Nuestra fe nos enseña que después de la muerte viene el Juicio de Dios, en el que se decide nuestro destino final de condena o salvación. Dios no es imparcial, está a favor nuestro, pero respeta nuestra libertad y por ello dice San Agustín: «El Dios que te creó sin ti no te salvará sin ti». Pero si estamos abiertos a la gracia de Dios, podemos esperar este Juicio con serena tranquilidad y esperanza. Como me dijo un moribundo muy creyente: «la muerte es cruzar una puerta, detrás de la cual está Dios, al que has recibido muchas veces en vida». Por supuesto que ante el Juicio de Dios, nuestra opinión vale poco, y por ello no me gusta convertir los funerales en canonizaciones del difunto, aunque hayamos tenido de él una inmejorable opinión.
Pero sucede además, que todos somos débiles pecadores y la muerte puede sorprendernos con faltas no excesivamente importantes, pero que hemos de purificar, como sucede en la oración de 2 Mac. Ello hace que el Purgatorio sea una realidad y que el rezar por quienes allí se encuentran sea lo mejor que podemos hacer por ellas y lo que más nos van a agradecer.
Y aunque he dicho que no me gusta hacer hagiografías de los difuntos, voy a contar algo que he contado en otras ocasiones, pero sin decir la protagonista mientras vivió y porque creo que puede ser de interés para muchos. Me contó mi hermana que en el Colegio les pusieron la siguiente redacción: «¿Qué esperáis de la vida?». Ella contestó brevísimamente en la redacción seguramente más corta de su vida: «Amar y ser amada». Años más tarde, una de sus compañeras, monja misionera, le comentó: «No tienes ni idea de lo que tu redacción influyó en mi vida».

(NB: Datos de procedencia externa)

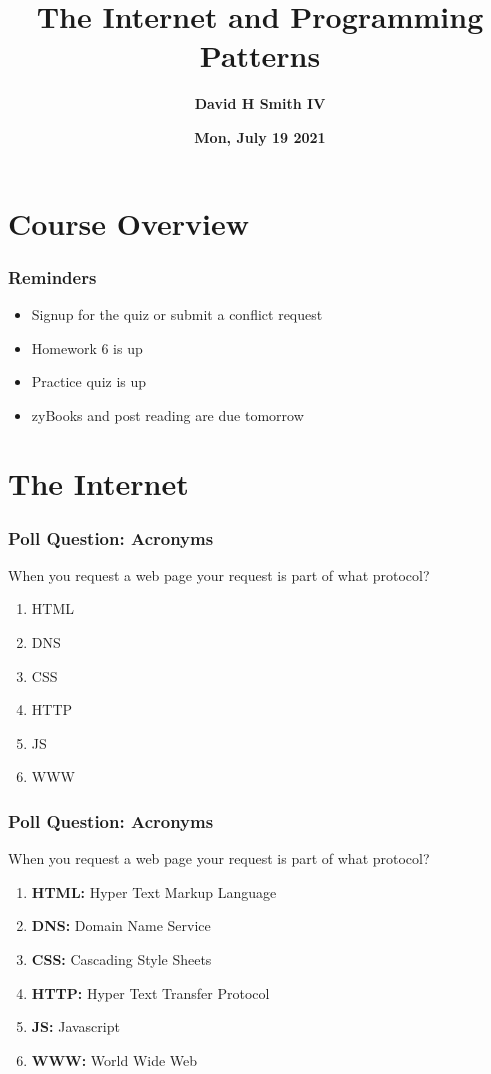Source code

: \documentclass{beamer}
\title{\textbf{The Internet and Programming Patterns}}
\author{\textbf{David H Smith IV}}
\institute[\textbf{UIUC}]{\textbf{University of Illinois Urbana-Champaign}}
\date{\textbf{Mon, July 19 2021}}
\begin{document}
\frame{\titlepage}

\section{Course Overview}

%
%
\begin{frame}
  \frametitle{Reminders}
  \begin{itemize}
    \item Signup for the quiz or submit a conflict request
    \item Homework 6 is up 
    \item Practice quiz is up
    \item zyBooks and post reading are due tomorrow
  \end{itemize}
\end{frame}

\section{The Internet}

%
%
\begin{frame}[fragile]
  \frametitle{Poll Question: Acronyms}
  When you request a web page your request is part of what protocol?
  \vfill
  \begin{enumerate}[A]
    \item HTML
    \item DNS
    \item CSS
    \item HTTP
    \item JS
    \item WWW
  \end{enumerate}
\end{frame}

%
%
\begin{frame}[fragile]
  \frametitle{Poll Question: Acronyms}
  When you request a web page your request is part of what protocol?
  \vfill
  \begin{enumerate}[A]
    \item \textbf{HTML:} Hyper Text Markup Language
    \item \textbf{DNS:} Domain Name Service
    \item \textbf{CSS:} Cascading Style Sheets
    \item \textbf{HTTP:} Hyper Text Transfer Protocol
    \item \textbf{JS:} Javascript
    \item \textbf{WWW:} World Wide Web
  \end{enumerate}
\end{frame}
\end{document}
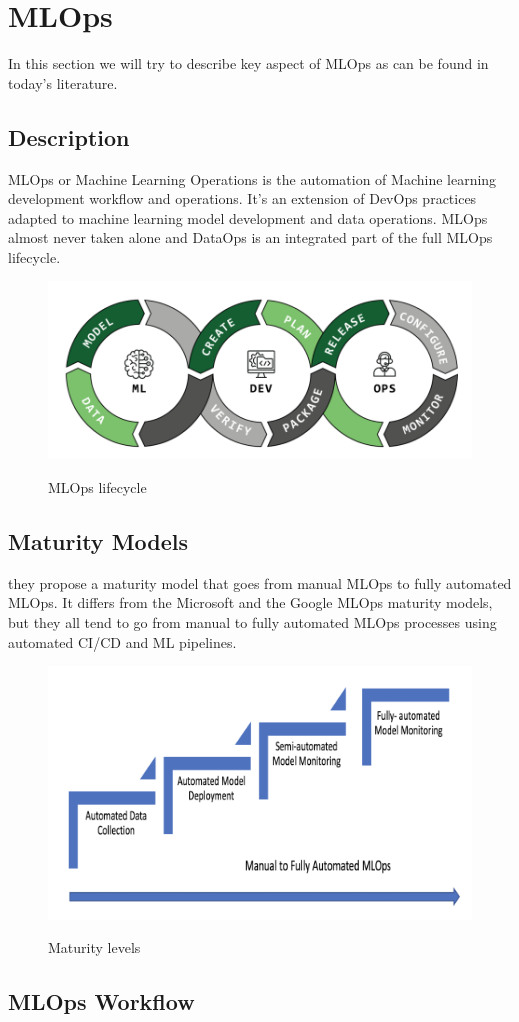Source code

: \section{MLOps}\label{sec:mlops}

In this section we will try to describe key aspect of MLOps as can be found in today's literature.

\subsection{Description}\label{subsec:description}
MLOps or Machine Learning Operations is the automation of Machine learning development workflow and operations.
It's an extension of DevOps practices adapted to machine learning model development and data operations.
MLOps almost never taken alone and DataOps is an integrated part of the full MLOps lifecycle.

\begin{figure}[!htbp]
    \caption{MLOps lifecycle \cite{mlops-definition-tools-and-challenge}}
    \centering
    \includegraphics[scale=0.5]{images/ml-dev-ops}
    \label{fig:ml-dev-ops}
\end{figure}

\subsection{Maturity Models}\label{subsec:maturity-models}
\cite{mlops-maturity-model} they propose a maturity model that goes from manual MLOps to fully automated MLOps.
It differs from the Microsoft and the Google MLOps maturity models,
but they all tend to go from manual to fully automated MLOps processes using automated CI/CD and
ML pipelines.\cite{mlops-definition-tools-and-challenge}

\begin{figure}[!htbp]
    \caption{Maturity levels \cite{mlops-maturity-model}}
    \centering
    \includegraphics[scale=0.5]{images/maturity-levels}
    \label{fig:maturity}
\end{figure}

\subsection{MLOps Workflow}\label{subsec:mlops-workflow}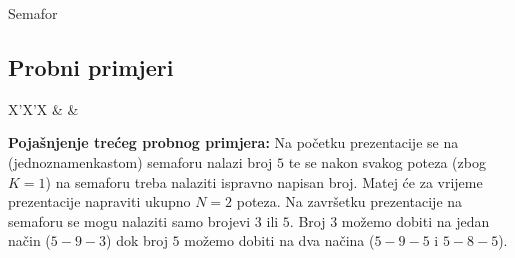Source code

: \begin{statement}[
  problempoints=100,
  timelimit=1 sekunda,
  memorylimit=512 MiB,
]{Semafor}
\subsection*{Probni primjeri}
\begin{tabularx}{\textwidth}{X'X'X}
 &
 &
\end{tabularx}

\textbf{Pojašnjenje trećeg probnog primjera:}
Na početku prezentacije se na (jednoznamenkastom) semaforu nalazi broj $5$ te se
nakon svakog poteza (zbog $K = 1$) na semaforu treba nalaziti ispravno
napisan broj. Matej će za vrijeme prezentacije napraviti ukupno $N=2$ poteza.
Na završetku prezentacije na semaforu se mogu nalaziti samo brojevi $3$ ili
$5$.  Broj $3$ možemo dobiti na jedan način ($5-9-3$) dok broj $5$ možemo
dobiti na dva načina ($5-9-5$ i $5-8-5$).

\end{statement}

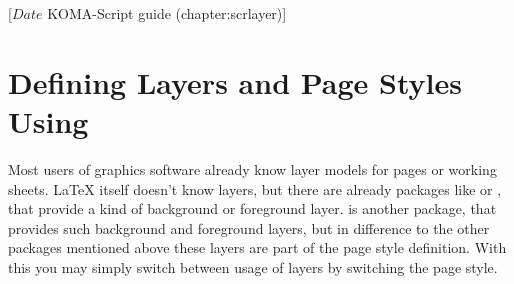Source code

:%
%
%
%
%
%
%
%
% 
%
%
%
%

                 [$Date$
                  KOMA-Script guide (chapter:scrlayer)]



\chapter[{Defining Layers and Page Styles Using \Package{scrlayer}}]%
{Defining Layers and Page Styles Using %
}


Most users of graphics software already know layer models for pages or working
sheets. \LaTeX{} itself doesn't know layers, but there are already packages
like  or , that provide a kind of
background or foreground layer.  is another package,
that provides such background and foreground layers, but in difference
to the other packages mentioned above these layers are part of the
page style definition. With this you may simply switch between usage
of layers by switching the page style.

Ojalá nos planteemos todos cuál es el sentido de nuestra vida y lleguemos a tener ideas así de claras sobre para qué estoy en este mundo. Me contó un amigo que haciendo un Master surgíó en clase esta pregunta a gente que rondaba en su mayoría los cuarenta años. Me dijo: «fuera de mí, católico practicante, y un protestante, los demás no tenían ni idea». Y es que la fe es un don de Dios que ilumina nuestras vidas y hemos de pedirle a Dios que nos conceda su gracia para aceptarla y saber así tener una orientación clara de nuestra tarea en este mundo.